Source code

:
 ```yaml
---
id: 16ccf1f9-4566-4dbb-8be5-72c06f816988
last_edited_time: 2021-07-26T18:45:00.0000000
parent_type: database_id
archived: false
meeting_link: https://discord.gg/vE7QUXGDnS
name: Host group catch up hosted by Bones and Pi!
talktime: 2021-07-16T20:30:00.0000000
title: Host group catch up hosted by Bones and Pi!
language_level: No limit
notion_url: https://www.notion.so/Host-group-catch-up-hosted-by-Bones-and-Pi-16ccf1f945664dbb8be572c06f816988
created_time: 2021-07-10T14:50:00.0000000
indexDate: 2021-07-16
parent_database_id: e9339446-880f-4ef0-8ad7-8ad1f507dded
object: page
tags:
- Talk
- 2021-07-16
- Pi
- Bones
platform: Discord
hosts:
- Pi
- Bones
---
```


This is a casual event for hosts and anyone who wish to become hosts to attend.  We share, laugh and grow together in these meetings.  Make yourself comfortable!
_ _ _
▶ [Task description]
Whatever the entries above contain, reproduce all of them exactly.

▶ [Task output]
Source code

:
 ```yaml
---
id: 16ccf1f9-4566-4dbb-8be5-72c06f816988
last_edited_time: 2021-07-26T18:45:00.0000000
parent_type: database_id
archived: false
meeting_link: https://discord.gg/vE7QUXGDnS
name: Host group catch up hosted by Bones and Pi!
talktime: 2021-07-16T20:30:00.0000000
title: Host group catch up hosted by Bones and Pi!
language_level: No limit
notion_url: https://www.notion.so/Host-group-catch-up-hosted-by-Bones-and-Pi-16ccf1f945664dbb8be572c06f816988
created_time: 2021-07-10T14:50:00.0000000
indexDate: 2021-07-16
parent_database_id: e9339446-880f-4ef0-8ad7-8ad1f507dded
object: page
tags:
- Talk
- 2021-07-16
- Pi
- Bones
platform: Discord
hosts:
- Pi
- Bones
---
```


This is a casual event for hosts and anyone who wish to become hosts to attend.  We share, laugh and grow together in these meetings.  Make yourself comfortable!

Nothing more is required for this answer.